• Work to be completed
For the records that follow, give the number of lines containing the word "upload", with no added text.
------ The data ------
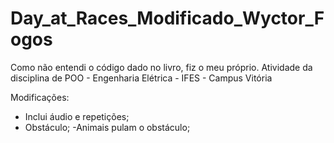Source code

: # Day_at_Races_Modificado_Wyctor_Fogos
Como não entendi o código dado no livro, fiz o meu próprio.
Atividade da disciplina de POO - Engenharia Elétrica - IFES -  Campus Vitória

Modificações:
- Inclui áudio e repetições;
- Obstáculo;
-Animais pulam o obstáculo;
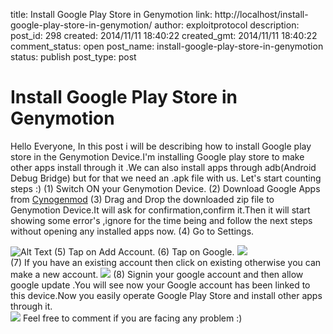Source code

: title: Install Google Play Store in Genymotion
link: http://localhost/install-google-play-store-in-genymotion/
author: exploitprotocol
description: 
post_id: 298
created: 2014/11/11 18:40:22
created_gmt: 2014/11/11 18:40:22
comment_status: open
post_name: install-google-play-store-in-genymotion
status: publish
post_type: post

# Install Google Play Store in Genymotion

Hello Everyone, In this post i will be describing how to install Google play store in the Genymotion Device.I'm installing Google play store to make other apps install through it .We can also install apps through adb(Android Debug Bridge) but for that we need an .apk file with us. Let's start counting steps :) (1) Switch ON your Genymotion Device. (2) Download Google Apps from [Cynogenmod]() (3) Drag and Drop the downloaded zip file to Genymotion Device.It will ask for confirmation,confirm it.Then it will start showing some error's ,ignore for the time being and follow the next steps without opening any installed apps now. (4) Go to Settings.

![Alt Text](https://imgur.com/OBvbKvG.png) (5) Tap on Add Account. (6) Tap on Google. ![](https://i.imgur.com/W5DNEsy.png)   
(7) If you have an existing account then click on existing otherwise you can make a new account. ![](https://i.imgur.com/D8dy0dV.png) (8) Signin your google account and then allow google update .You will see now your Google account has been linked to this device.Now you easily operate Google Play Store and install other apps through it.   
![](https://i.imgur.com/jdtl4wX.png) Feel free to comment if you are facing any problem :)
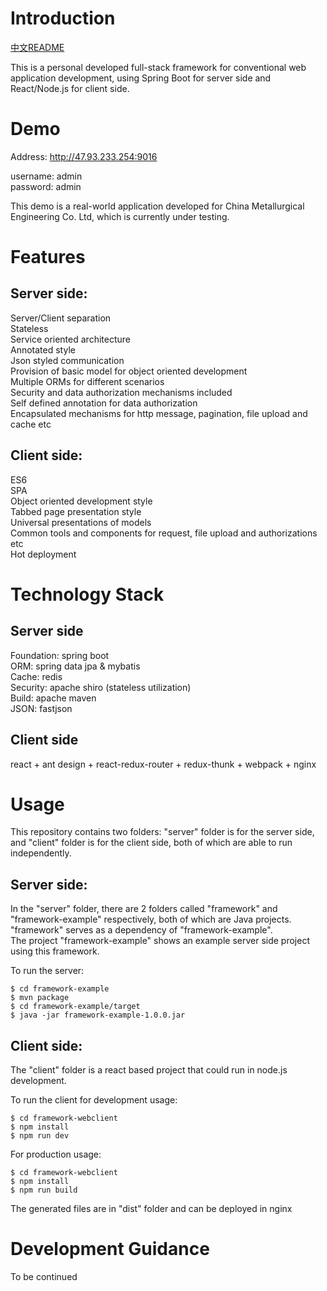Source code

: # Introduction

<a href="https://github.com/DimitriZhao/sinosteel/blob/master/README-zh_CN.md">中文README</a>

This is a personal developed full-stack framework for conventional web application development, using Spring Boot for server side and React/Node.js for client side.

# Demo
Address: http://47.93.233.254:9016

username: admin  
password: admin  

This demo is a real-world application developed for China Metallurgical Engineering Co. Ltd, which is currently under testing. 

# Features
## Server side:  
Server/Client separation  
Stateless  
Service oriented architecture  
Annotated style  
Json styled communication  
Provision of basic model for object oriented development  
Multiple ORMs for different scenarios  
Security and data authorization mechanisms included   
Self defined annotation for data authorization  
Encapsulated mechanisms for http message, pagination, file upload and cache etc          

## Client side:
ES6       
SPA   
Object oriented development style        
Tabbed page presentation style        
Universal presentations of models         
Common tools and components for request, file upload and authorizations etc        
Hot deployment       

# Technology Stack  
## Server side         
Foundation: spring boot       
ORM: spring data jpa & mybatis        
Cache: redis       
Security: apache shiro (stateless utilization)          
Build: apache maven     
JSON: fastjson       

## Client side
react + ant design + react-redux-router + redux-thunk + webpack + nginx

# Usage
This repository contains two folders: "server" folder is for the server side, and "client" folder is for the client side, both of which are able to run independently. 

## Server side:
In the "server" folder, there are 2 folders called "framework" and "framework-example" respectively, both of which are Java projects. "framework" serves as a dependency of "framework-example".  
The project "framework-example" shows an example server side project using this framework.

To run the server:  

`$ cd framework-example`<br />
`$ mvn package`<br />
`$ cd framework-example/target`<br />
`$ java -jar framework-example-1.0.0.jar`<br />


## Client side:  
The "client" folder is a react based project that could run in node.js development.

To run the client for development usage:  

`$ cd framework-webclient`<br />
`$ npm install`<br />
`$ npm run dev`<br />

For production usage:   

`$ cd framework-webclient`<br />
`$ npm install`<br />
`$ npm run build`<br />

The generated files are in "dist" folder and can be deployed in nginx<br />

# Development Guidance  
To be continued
------
• Task response
2